Há momentos na vida em que você passa pelos acontecimentos de forma desmedida. Como as crianças que correm ansiosas por não perder nenhum detalhe de um novo momento de diversão. Não há como mastigar ou processar de forma lenta quando o mundo e o tempo ao seu redor passam num piscar de olhos.
Entretanto, mantenho a minha respiração no mesmo passe. Inspiro e expiro de forma lenta tentando ecoar ao meu interior o doce cantar do passarinho que emite a paz de uma certa confiança no Criador. Enquanto respiro, me organizo e processo. Ainda assim percebo que a dor no peito continua.
Os pensamentos seguem o mesmo ritmo dos ponteiros do relógio e do mundo globalizado que gira tão rápido quanto nunca. A era da informação nos apriosiona nas telas e ainda nos fazem reféns da curiosidade. Tento dizer aos meus pensamentos as verdades e certezas que me acalentam e acredito. E durante esse ritual de declarar a mim mesma a verdade de vida, me liberto de mim e da minha ansiedade que quer sempre estar um passo à frente. E ao invés de correr atrás do ônibus, entendo agora que devo esperá-lo no ponto até a sua hora certa de passar. Ainda que não saiba quando será. Disritmo os meus passos acelerados e agora caminho. Sem pressa. No meu passo e na minha estação. No silêncio contemplo a beleza de crescer no escuro.

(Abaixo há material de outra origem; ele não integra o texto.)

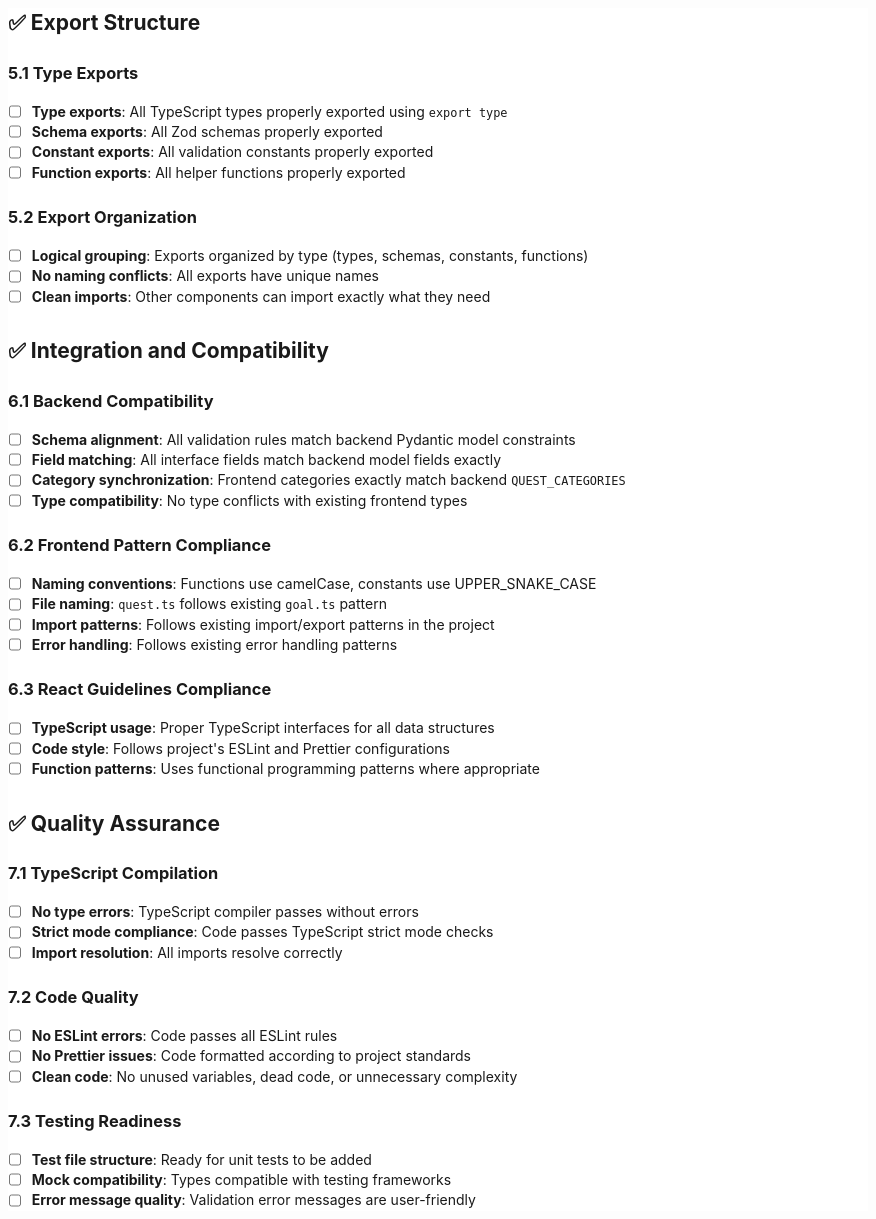 ## ✅ Export Structure

### 5.1 Type Exports
- [ ] **Type exports**: All TypeScript types properly exported using `export type`
- [ ] **Schema exports**: All Zod schemas properly exported
- [ ] **Constant exports**: All validation constants properly exported
- [ ] **Function exports**: All helper functions properly exported

### 5.2 Export Organization
- [ ] **Logical grouping**: Exports organized by type (types, schemas, constants, functions)
- [ ] **No naming conflicts**: All exports have unique names
- [ ] **Clean imports**: Other components can import exactly what they need

## ✅ Integration and Compatibility

### 6.1 Backend Compatibility
- [ ] **Schema alignment**: All validation rules match backend Pydantic model constraints
- [ ] **Field matching**: All interface fields match backend model fields exactly
- [ ] **Category synchronization**: Frontend categories exactly match backend `QUEST_CATEGORIES`
- [ ] **Type compatibility**: No type conflicts with existing frontend types

### 6.2 Frontend Pattern Compliance
- [ ] **Naming conventions**: Functions use camelCase, constants use UPPER_SNAKE_CASE
- [ ] **File naming**: `quest.ts` follows existing `goal.ts` pattern
- [ ] **Import patterns**: Follows existing import/export patterns in the project
- [ ] **Error handling**: Follows existing error handling patterns

### 6.3 React Guidelines Compliance
- [ ] **TypeScript usage**: Proper TypeScript interfaces for all data structures
- [ ] **Code style**: Follows project's ESLint and Prettier configurations
- [ ] **Function patterns**: Uses functional programming patterns where appropriate

## ✅ Quality Assurance

### 7.1 TypeScript Compilation
- [ ] **No type errors**: TypeScript compiler passes without errors
- [ ] **Strict mode compliance**: Code passes TypeScript strict mode checks
- [ ] **Import resolution**: All imports resolve correctly

### 7.2 Code Quality
- [ ] **No ESLint errors**: Code passes all ESLint rules
- [ ] **No Prettier issues**: Code formatted according to project standards
- [ ] **Clean code**: No unused variables, dead code, or unnecessary complexity

### 7.3 Testing Readiness
- [ ] **Test file structure**: Ready for unit tests to be added
- [ ] **Mock compatibility**: Types compatible with testing frameworks
- [ ] **Error message quality**: Validation error messages are user-friendly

As sementes que foram lançadas enquanto era noite, foram regadas pelas lágrimas, e crescerão, cheias de vida, em um solo que amanheceu sendo aquecido pelo sol. Por isso, terá assim nova vida. Os lábios cheios de alegria e júbilo cantarão sobre o prazer de não ter desistido da semeadura, pois os feixes da colheita trazem à memória o recado da perseverança que produz um caráter forte. Nos dias de colheita os prantos se tornarão em louvor e as vestes de luto serão vestes de celebração.